Source material:
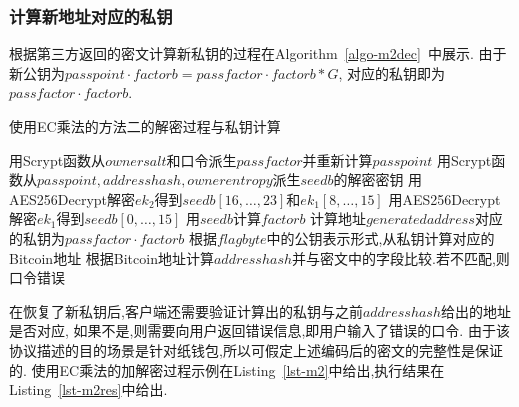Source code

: \subsubsection{计算新地址对应的私钥}
根据第三方返回的密文计算新私钥的过程在Algorithm~\ref{algo-m2dec}~中展示.
由于新公钥为$passpoint\cdot factorb=passfactor\cdot factorb *G$,
对应的私钥即为$passfactor\cdot factorb$.

\begin{algorithm}[h]\footnotesize
\caption{使用EC乘法的方法二的解密过程与私钥计算}\label{algo-m2dec}
  	\begin{algorithmic}[1]
	   \STATE  用Scrypt函数从$ownersalt$和口令派生$passfactor$并重新计算$passpoint$
	   \STATE 用Scrypt函数从$passpoint, addresshash, ownerentropy$派生$seedb$的解密密钥
		\STATE 用\textsf{AES256Decrypt}解密$ek_2$得到$seedb[16,\dots,23]$和$ek_1[8,\dots,15]$
		\STATE 用\textsf{AES256Decrypt}解密$ek_1$得到$seedb[0,\dots,15]$
		\STATE 用$seedb$计算$factorb$
		\STATE 计算地址$generatedaddress$对应的私钥为$passfactor \cdot factorb$
		\STATE 根据$flagbyte$中的公钥表示形式,从私钥计算对应的Bitcoin地址
		\STATE 根据Bitcoin地址计算$addresshash$并与密文中的字段比较.若不匹配,则口令错误
    \end{algorithmic}
\end{algorithm}

在恢复了新私钥后,客户端还需要验证计算出的私钥与之前$addresshash$给出的地址是否对应,
如果不是,则需要向用户返回错误信息,即用户输入了错误的口令.
由于该协议描述的目的场景是针对纸钱包,所以可假定上述编码后的密文的完整性是保证的.
使用EC乘法的加解密过程示例在Listing~\ref{lst-m2}中给出,执行结果在Listing~\ref{lst-m2res}中给出.


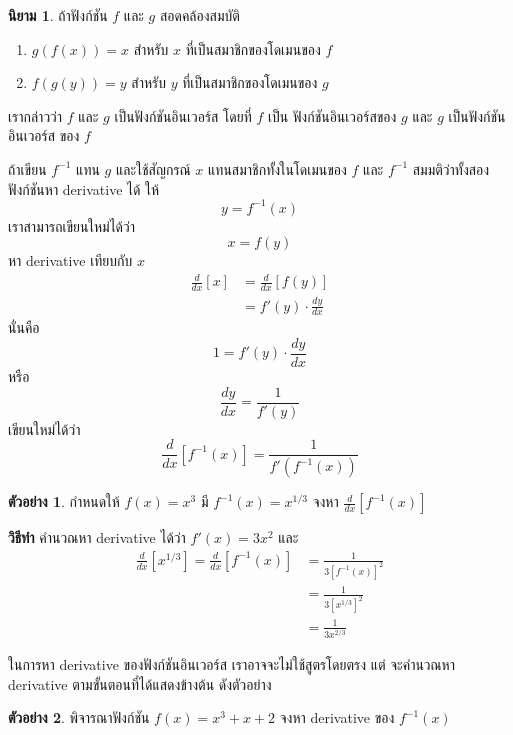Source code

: \documentclass[
]{book}
\theoremstyle{definition}
\newtheorem{definition}{นิยาม}[chapter]
\theoremstyle{definition}
\newtheorem{example}{ตัวอย่าง}[chapter]
\theoremstyle{definition}
\theoremstyle{definition}
\theoremstyle{remark}
\begin{document}
\begin{definition}
ถ้าฟังก์ชัน \(f\) และ \(g\) สอดคล้องสมบัติ

\begin{enumerate}
\def\labelenumi{\arabic{enumi}.}
\item
  \(g(f(x)) = x\) สำหรับ \(x\) ที่เป็นสมาชิกของโดเมนของ \(f\)
\item
  \(f(g(y)) = y\) สำหรับ \(y\) ที่เป็นสมาชิกของโดเมนของ \(g\)
\end{enumerate}

เรากล่าวว่า \(f\) และ \(g\) เป็นฟังก์ชันอินเวอร์ส โดยที่ \(f\) เป็น ฟังก์ชันอินเวอร์สของ \(g\)
และ \(g\) เป็นฟังก์ชันอินเวอร์ส ของ \(f\)
\end{definition}

ถ้าเขียน \(f^{-1}\) แทน \(g\) และใช้สัญกรณ์ \(x\) แทนสมาชิกทั้งในโดเมนของ \(f\) และ
\(f^{-1}\) สมมติว่าทั้งสองฟังก์ชันหา derivative ได้ ให้ \[y = f^{-1}(x)\]
เราสามารถเขียนใหม่ได้ว่า \[x = f(y)\] หา derivative เทียบกับ \(x\)
\begin{equation}   \begin{aligned}
    \frac{d}{dx}[x]
    &= \frac{d}{dx}[f(y)] \\
    &= f'(y) \cdot \frac{dy}{dx}
  \end{aligned} \end{equation} นั่นคือ \[1 = f'(y) \cdot \frac{dy}{dx}\] หรือ
\[\frac{dy}{dx} = \frac{1}{f'(y)}\] เขียนใหม่ได้ว่า \[\label{E:inverse}
\boxed{
    \frac{d}{dx}[f^{-1}(x)] = \frac{1}{f'(f^{-1}(x))}
}\]

\begin{example}
กำหนดให้ \(f(x) = x^3\) มี \(f^{-1}(x) = x^{1/3}\) จงหา
\(\frac{d}{dx} [f^{-1}(x)]\)
\end{example}

\textbf{วิธีทำ} คำนวณหา derivative ได้ว่า \(f'(x) = 3x^2\) และ \begin{equation}   \begin{aligned}
    \frac{d}{dx} [x^{1/3}]  = \frac{d}{dx} [f^{-1}(x)]
    &= \frac{1}{3[f^{-1}(x)]^2} \\
    &= \frac{1}{3[x^{1/3}]^2} \\
    &= \frac{1}{3x^{2/3}}
  \end{aligned} \end{equation}

ในการหา derivative ของฟังก์ชันอินเวอร์ส เราอาจจะไม่ใช้สูตรโดยตรง แต่ จะคำนวณหา
derivative ตามขั้นตอนที่ได้แสดงข้างต้น ดังตัวอย่าง

\begin{example}
พิจารณาฟังก์ชัน \(f(x) = x^3+x+2\) จงหา derivative ของ \(f^{-1}(x)\)
\end{example}
\end{document}
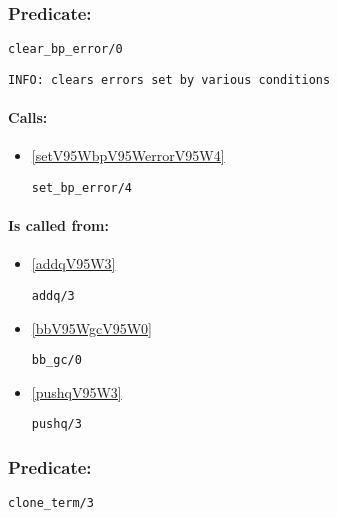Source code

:\subsubsection{Predicate:} \label{clearV95WbpV95WerrorV95W0}

\begin{verbatim}
clear_bp_error/0
\end{verbatim}

{\small \begin{verbatim}
INFO: clears errors set by various conditions

\end{verbatim}}
\paragraph{Calls:} 
\begin{itemize}
\item \ref{setV95WbpV95WerrorV95W4} 
\begin{verbatim}
set_bp_error/4
\end{verbatim}

\end{itemize}
\paragraph{Is called from:} 
\begin{itemize}
\item \ref{addqV95W3} 
\begin{verbatim}
addq/3
\end{verbatim}

\item \ref{bbV95WgcV95W0} 
\begin{verbatim}
bb_gc/0
\end{verbatim}

\item \ref{pushqV95W3} 
\begin{verbatim}
pushq/3
\end{verbatim}

\end{itemize}

\subsubsection{Predicate:} \label{cloneV95WtermV95W3}

\begin{verbatim}
clone_term/3
\end{verbatim}

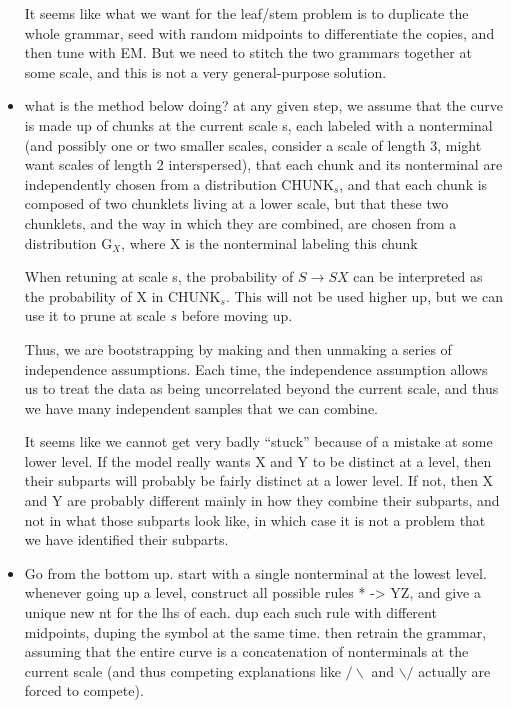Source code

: \documentclass{book}
\begin{document}
\begin{itemize}
    It seems like what we want for the leaf/stem problem is to
    duplicate the whole grammar, seed with random midpoints to
    differentiate the copies, and then tune with EM. But we need to
    stitch the two grammars together at some scale, and this is not a
    very general-purpose solution.
\item what is the method below doing? at any given step, we assume that
    the curve is made up of chunks at the current scale s, each
    labeled with a nonterminal (and possibly one or two smaller
    scales, consider a scale of length 3, might want scales of length
    2 interspersed), that each chunk and its nonterminal are
    independently chosen from a distribution CHUNK$_s$, and that each
    chunk is composed of two chunklets living at a lower scale, but
    that these two chunklets, and the way in which they are combined,
    are chosen from a distribution G$_X$, where X is the nonterminal
    labeling this chunk

    When retuning at scale s, the probability of $S\to SX$ can be
    interpreted as the probability of X in CHUNK$_s$. This will not be
    used higher up, but we can use it to prune at scale $s$ before
    moving up.

    Thus, we are bootstrapping by making and then unmaking a series of
    independence assumptions. Each time, the independence assumption
    allows us to treat the data as being uncorrelated beyond the
    current scale, and thus we have many independent samples that we
    can combine.

    It seems like we cannot get very badly ``stuck'' because of a
    mistake at some lower level. If the model really wants X and Y to
    be distinct at a level, then their subparts will probably be
    fairly distinct at a lower level. If not, then X and Y are
    probably different mainly in how they combine their subparts, and
    not in what those subparts look like, in which case it is not a
    problem that we have identified their subparts.
\item Go from the bottom up. start with a single nonterminal at the
    lowest level. whenever going up a level, construct all possible
    rules * -> YZ, and give a unique new nt for the lhs of each. dup
    each such rule with different midpoints, duping the symbol at the
    same time. then retrain the grammar, assuming that the entire
    curve is a concatenation of nonterminals at the current scale (and
    thus competing explanations like $/\backslash$ and $\backslash/$
    actually are forced to compete).


\end{itemize}
\end{document}
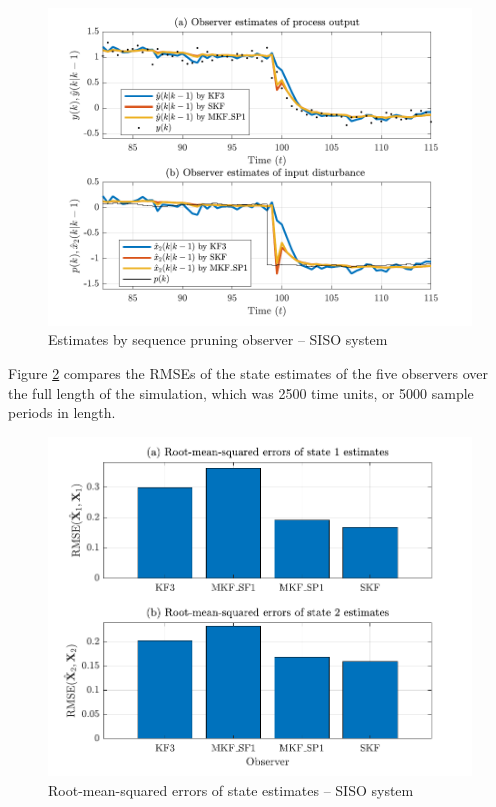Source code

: \begin{figure}[htp]
	\centering
	\includegraphics[width=12cm]{images/rod_obs_sim1_all_seed_y_est2_SP1.pdf}
	\caption{Estimates by sequence pruning observer – SISO system}
	\label{fig:rod-obs-sim1-yest-2-SP}
\end{figure}

Figure \ref{fig:rod-obs-sim1-xest-RMSE-bar} compares the RMSEs of the state estimates of the five observers over the full length of the simulation, which was 2500 time units, or 5000 sample periods in length.
\begin{figure}[htp]
	\centering
	\includegraphics[width=12cm]{images/rod_obs_sim1_all_seed_x_err_bar.pdf}
	\caption{Root-mean-squared errors of state estimates – SISO system}
	\label{fig:rod-obs-sim1-xest-RMSE-bar}
\end{figure}


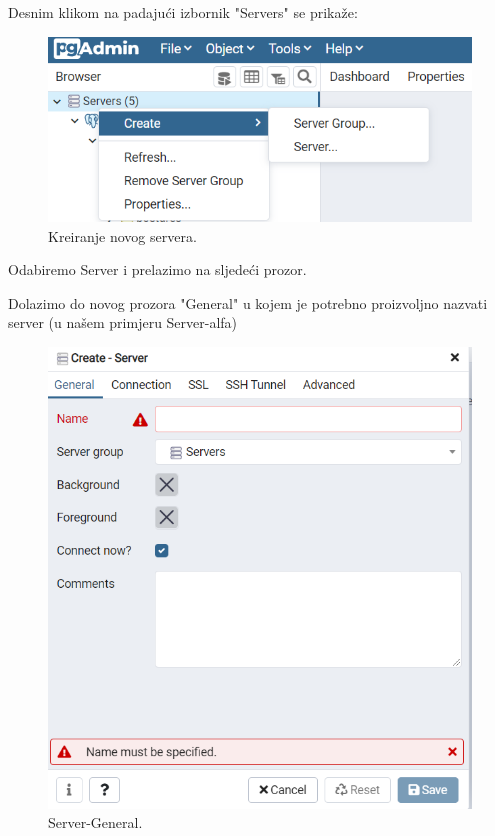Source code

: 			 Desnim klikom na padajući izbornik "Servers" se prikaže:
			 
			 \begin{figure}[H]
			 	\includegraphics[scale=1]{slike/novi server.png} 
			 	\centering
			 	\caption{ Kreiranje novog servera.}
			 	\label{DS}
			 \end{figure}
		 	
		 	 Odabiremo Server i prelazimo na sljedeći prozor.
			 
			 Dolazimo do novog prozora "General" u kojem je potrebno proizvoljno nazvati server (u našem primjeru Server-alfa)
			 \begin{figure}[H]
			 	\includegraphics[scale=1]{slike/server general.png} 
			 	\centering
			 	\caption{ Server-General.}
			 	\label{DS}
			 \end{figure}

Work task:
Beginning with the first line of the material above, please output each line exactly through the line that contains "สมมติว่าทั้งสองฟังก์ชันหา derivative ได้", and only those, leaving out pictures.

Reply to the task:
Source code

: \subsubsection{计算新地址对应的私钥}
根据第三方返回的密文计算新私钥的过程在Algorithm~\ref{algo-m2dec}~中展示.
由于新公钥为$passpoint\cdot factorb=passfactor\cdot factorb *G$,
对应的私钥即为$passfactor\cdot factorb$.

\begin{algorithm}[h]\footnotesize
\caption{使用EC乘法的方法二的解密过程与私钥计算}\label{algo-m2dec}
  	\begin{algorithmic}[1]
	   \STATE  用Scrypt函数从$ownersalt$和口令派生$passfactor$并重新计算$passpoint$
	   \STATE 用Scrypt函数从$passpoint, addresshash, ownerentropy$派生$seedb$的解密密钥
		\STATE 用\textsf{AES256Decrypt}解密$ek_2$得到$seedb[16,\dots,23]$和$ek_1[8,\dots,15]$
		\STATE 用\textsf{AES256Decrypt}解密$ek_1$得到$seedb[0,\dots,15]$
		\STATE 用$seedb$计算$factorb$
		\STATE 计算地址$generatedaddress$对应的私钥为$passfactor \cdot factorb$
		\STATE 根据$flagbyte$中的公钥表示形式,从私钥计算对应的Bitcoin地址
		\STATE 根据Bitcoin地址计算$addresshash$并与密文中的字段比较.若不匹配,则口令错误
    \end{algorithmic}
\end{algorithm}

在恢复了新私钥后,客户端还需要验证计算出的私钥与之前$addresshash$给出的地址是否对应,
如果不是,则需要向用户返回错误信息,即用户输入了错误的口令.
由于该协议描述的目的场景是针对纸钱包,所以可假定上述编码后的密文的完整性是保证的.
使用EC乘法的加解密过程示例在Listing~\ref{lst-m2}中给出,执行结果在Listing~\ref{lst-m2res}中给出.


Source code

: \documentclass[
]{book}
\theoremstyle{definition}
\newtheorem{definition}{นิยาม}[chapter]
\theoremstyle{definition}
\newtheorem{example}{ตัวอย่าง}[chapter]
\theoremstyle{definition}
\theoremstyle{definition}
\theoremstyle{remark}
\begin{document}
\begin{definition}
ถ้าฟังก์ชัน \(f\) และ \(g\) สอดคล้องสมบัติ

\begin{enumerate}
\def\labelenumi{\arabic{enumi}.}
\item
  \(g(f(x)) = x\) สำหรับ \(x\) ที่เป็นสมาชิกของโดเมนของ \(f\)
\item
  \(f(g(y)) = y\) สำหรับ \(y\) ที่เป็นสมาชิกของโดเมนของ \(g\)
\end{enumerate}

เรากล่าวว่า \(f\) และ \(g\) เป็นฟังก์ชันอินเวอร์ส โดยที่ \(f\) เป็น ฟังก์ชันอินเวอร์สของ \(g\)
และ \(g\) เป็นฟังก์ชันอินเวอร์ส ของ \(f\)
\end{definition}

ถ้าเขียน \(f^{-1}\) แทน \(g\) และใช้สัญกรณ์ \(x\) แทนสมาชิกทั้งในโดเมนของ \(f\) และ
\(f^{-1}\) สมมติว่าทั้งสองฟังก์ชันหา derivative ได้ ให้ \[y = f^{-1}(x)\]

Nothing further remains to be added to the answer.